Of course, now that I've been with H for 9 years, I have some really interesting conversations with my mom... if I had known some of those things back then, I would probably have a completely different outlook!

If I could, I'd like to share something else that hubby and I talked about just last week. H has always wanted to communicate about sex, but he would ask the questions during sex. Instead of relaxing and just 'feeling', I would freeze up and my brain would go into hyperdrive... "Should I say up or down or harder or softer? What are the cheesy porn lines? Would that actually work in real life? No, that's stupid because I don't want to fake it... I'm too honest for that. But I should know this stuff already - what's wrong with me???"

He didn't know that I was responding that way to his honest questions. So he would be confused or hurt because I wasn't answering his questions, and I felt stupid and inexperienced.

So we agreed to have those conversations outside of the bedroom, to avoid that pressure and to allow us both to just relax and enjoy being together. I don't know if other ladies have that same issue, but it's worked for us so far.


----------



## themrs (Oct 16, 2009)

magnoliagal said:


> Good point themrs. Trust is so far what is stopping me from going much farther than I already have. I don't trust that he'll be honest with me. I don't trust that he loves me vs just staying out of committment. And based on what I learned recently I certainly don't trust that he's all that happy with me. He may be just going through the motions because he fears me leaving. Not sure. Either way I'm not sure what is under the surface with him. It may be nothing or it could be something. Either way it's a bit of a wall between us until I figure it out.
> 
> I think I'd feel better if he would start telling me how he feels. He's so emotionally closed off and it's hard to be uninhibited with someone like that.
> 
> Then there's that passive thing. uggg...he takes no initiative and that makes me hesitant.


I get the feeling like he's got the same inhibitions as you, just with his feelings and not with sex. I think that is my husband too. He's afraid to open up to me all the way with his feelings just as I'm afraid to open up to him all the way with sex. Maybe if I DID go the full way with him, he'd do the same with me. Who knows? I guess it's worth a shot, but it's scary. There is nothing that makes me feel more vulnerable.


----------



## magnoliagal (Mar 30, 2011)

themrs said:


> I get the feeling like he's got the same inhibitions as you, just with his feelings and not with sex.

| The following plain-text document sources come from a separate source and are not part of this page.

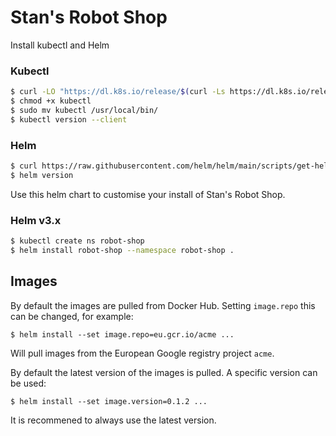 # Stan's Robot Shop

Install kubectl and Helm

### Kubectl

```bash
$ curl -LO "https://dl.k8s.io/release/$(curl -Ls https://dl.k8s.io/release/stable.txt)/bin/linux/amd64/kubectl"
$ chmod +x kubectl
$ sudo mv kubectl /usr/local/bin/
$ kubectl version --client
```

### Helm

```bash
$ curl https://raw.githubusercontent.com/helm/helm/main/scripts/get-helm-3 | bash
$ helm version
```

Use this helm chart to customise your install of Stan's Robot Shop.

### Helm v3.x

```bash
$ kubectl create ns robot-shop
$ helm install robot-shop --namespace robot-shop .
```

## Images

By default the images are pulled from Docker Hub. Setting `image.repo` this can be changed, for example:

```shell
$ helm install --set image.repo=eu.gcr.io/acme ...
```

Will pull images from the European Google registry project `acme`.

By default the latest version of the images is pulled. A specific version can be used:

```shell
$ helm install --set image.version=0.1.2 ...
```

It is recommened to always use the latest version.

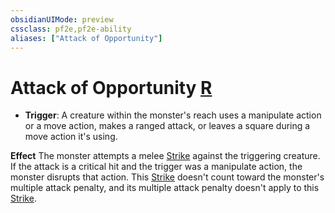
 ```yaml
---
obsidianUIMode: preview
cssclass: pf2e,pf2e-ability
aliases: ["Attack of Opportunity"]
---
```

# Attack of Opportunity [R](../core-rulebook/chapter-9-playing-the-game.md#Actions "Reaction")

- **Trigger**: A creature within the monster's reach uses a manipulate action or a move action, makes a ranged attack, or leaves a square during a move action it's using.

**Effect** The monster attempts a melee [Strike](../actions/strike.md) against the triggering creature. If the attack is a critical hit and the trigger was a manipulate action, the monster disrupts that action. This [Strike](../actions/strike.md) doesn't count toward the monster's multiple attack penalty, and its multiple attack penalty doesn't apply to this [Strike](../actions/strike.md). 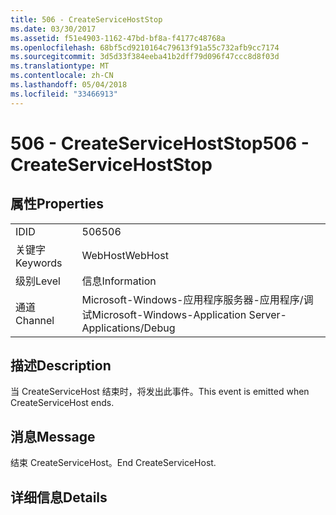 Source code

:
 ```yaml
---
title: 506 - CreateServiceHostStop
ms.date: 03/30/2017
ms.assetid: f51e4903-1162-47bd-bf8a-f4177c48768a
ms.openlocfilehash: 68bf5cd9210164c79613f91a55c732afb9cc7174
ms.sourcegitcommit: 3d5d33f384eeba41b2dff79d096f47ccc8d8f03d
ms.translationtype: MT
ms.contentlocale: zh-CN
ms.lasthandoff: 05/04/2018
ms.locfileid: "33466913"
---
```

# <a name="506---createservicehoststop"></a><span data-ttu-id="12682-102">506 - CreateServiceHostStop</span><span class="sxs-lookup"><span data-stu-id="12682-102">506 - CreateServiceHostStop</span></span>
## <a name="properties"></a><span data-ttu-id="12682-103">属性</span><span class="sxs-lookup"><span data-stu-id="12682-103">Properties</span></span>  
  
|||  
|-|-|  
|<span data-ttu-id="12682-104">ID</span><span class="sxs-lookup"><span data-stu-id="12682-104">ID</span></span>|<span data-ttu-id="12682-105">506</span><span class="sxs-lookup"><span data-stu-id="12682-105">506</span></span>|  
|<span data-ttu-id="12682-106">关键字</span><span class="sxs-lookup"><span data-stu-id="12682-106">Keywords</span></span>|<span data-ttu-id="12682-107">WebHost</span><span class="sxs-lookup"><span data-stu-id="12682-107">WebHost</span></span>|  
|<span data-ttu-id="12682-108">级别</span><span class="sxs-lookup"><span data-stu-id="12682-108">Level</span></span>|<span data-ttu-id="12682-109">信息</span><span class="sxs-lookup"><span data-stu-id="12682-109">Information</span></span>|  
|<span data-ttu-id="12682-110">通道</span><span class="sxs-lookup"><span data-stu-id="12682-110">Channel</span></span>|<span data-ttu-id="12682-111">Microsoft-Windows-应用程序服务器-应用程序/调试</span><span class="sxs-lookup"><span data-stu-id="12682-111">Microsoft-Windows-Application Server-Applications/Debug</span></span>|  
  
## <a name="description"></a><span data-ttu-id="12682-112">描述</span><span class="sxs-lookup"><span data-stu-id="12682-112">Description</span></span>  
 <span data-ttu-id="12682-113">当 CreateServiceHost 结束时，将发出此事件。</span><span class="sxs-lookup"><span data-stu-id="12682-113">This event is emitted when CreateServiceHost ends.</span></span>  
  
## <a name="message"></a><span data-ttu-id="12682-114">消息</span><span class="sxs-lookup"><span data-stu-id="12682-114">Message</span></span>  
 <span data-ttu-id="12682-115">结束 CreateServiceHost。</span><span class="sxs-lookup"><span data-stu-id="12682-115">End CreateServiceHost.</span></span>  
  
## <a name="details"></a><span data-ttu-id="12682-116">详细信息</span><span class="sxs-lookup"><span data-stu-id="12682-116">Details</span></span>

I think you are right and it's probably both but you make a good point. Overcoming inhibitions means somebody has to make that choice to risk opening up and being vulnerable. Instead couples like us tend to sit back and wait for the other one to do it first. And then 20 years later we are still waiting...


----------



## PBear (Nov 16, 2010)

WhiteRabbit said:


> The BEST thing I EVER did for myself was read an article as a teen that addressed the issue of just saying thank you when receiving praise. The suggestion was just say thank you and smile then let the praise go. don't give in to the tendency to pick yourself apart after getting praised.
> 
> historically women are taught that they aren't worthy of praise and they have to be hard on themselves to avoid being called stuck up or conceited. I despise this way of thinking as a modern woman. Darnit we ARE worthy of praise! We earn that stuff on a daily basis and we need to learn to enjoy it and feel warm n sunny after receiving a compliment.


This is something I've started doing with my GF... Simply accepting her compliment with a very sincere "Thank you". I consider it part of rebuilding my self esteem.

C
_Posted via Mobile Device_


----------



## SimplyAmorous (Nov 25, 2009)

marriedwithkids1 said:


> I try to think of myself as a modern women. Open, self reliant etc. I realize though that collectively many women are in fact inhibited.
> 
> I read here how wves have overcome this to the benefit of their sex lives. My question is how can we get past this? How have you?



If you are still sexually attracted to your husband & all else is good in the marraige, you at least have a "normal" sex drive -not being hampered by hormonal birth control or other meds, you are off to a grand start -to set out on a path of new found freedom & passion in the bedroom.

If you are a reader, start by getting some informative Sex books ! 


Amazon.com: Passionista: The Empowered Woman's Guide to Pleasuring a Man (9780060834395): Ian Kerner: Books 

Amazon.com: The Good Girl's Guide to Bad Girl Sex: An Indispensable Resource to Pleasure and Seduction (9780871319340): Barbara Keesling Ph.D.: Books


Amazon.com: The Return of Desire: A Guide to Rediscovering Your Sexual Passion (9781590303641): Gina Ogden: Books

Reading helped me immensely. I even found I got "turned on" reading this sort of stuff. I just wanted to "DO" everything I was reading about. 

If your husband is affectionately sexual and wants this from you, the more empowered you will be to let the inhibitions go, allowing such vulnerability to show & express. 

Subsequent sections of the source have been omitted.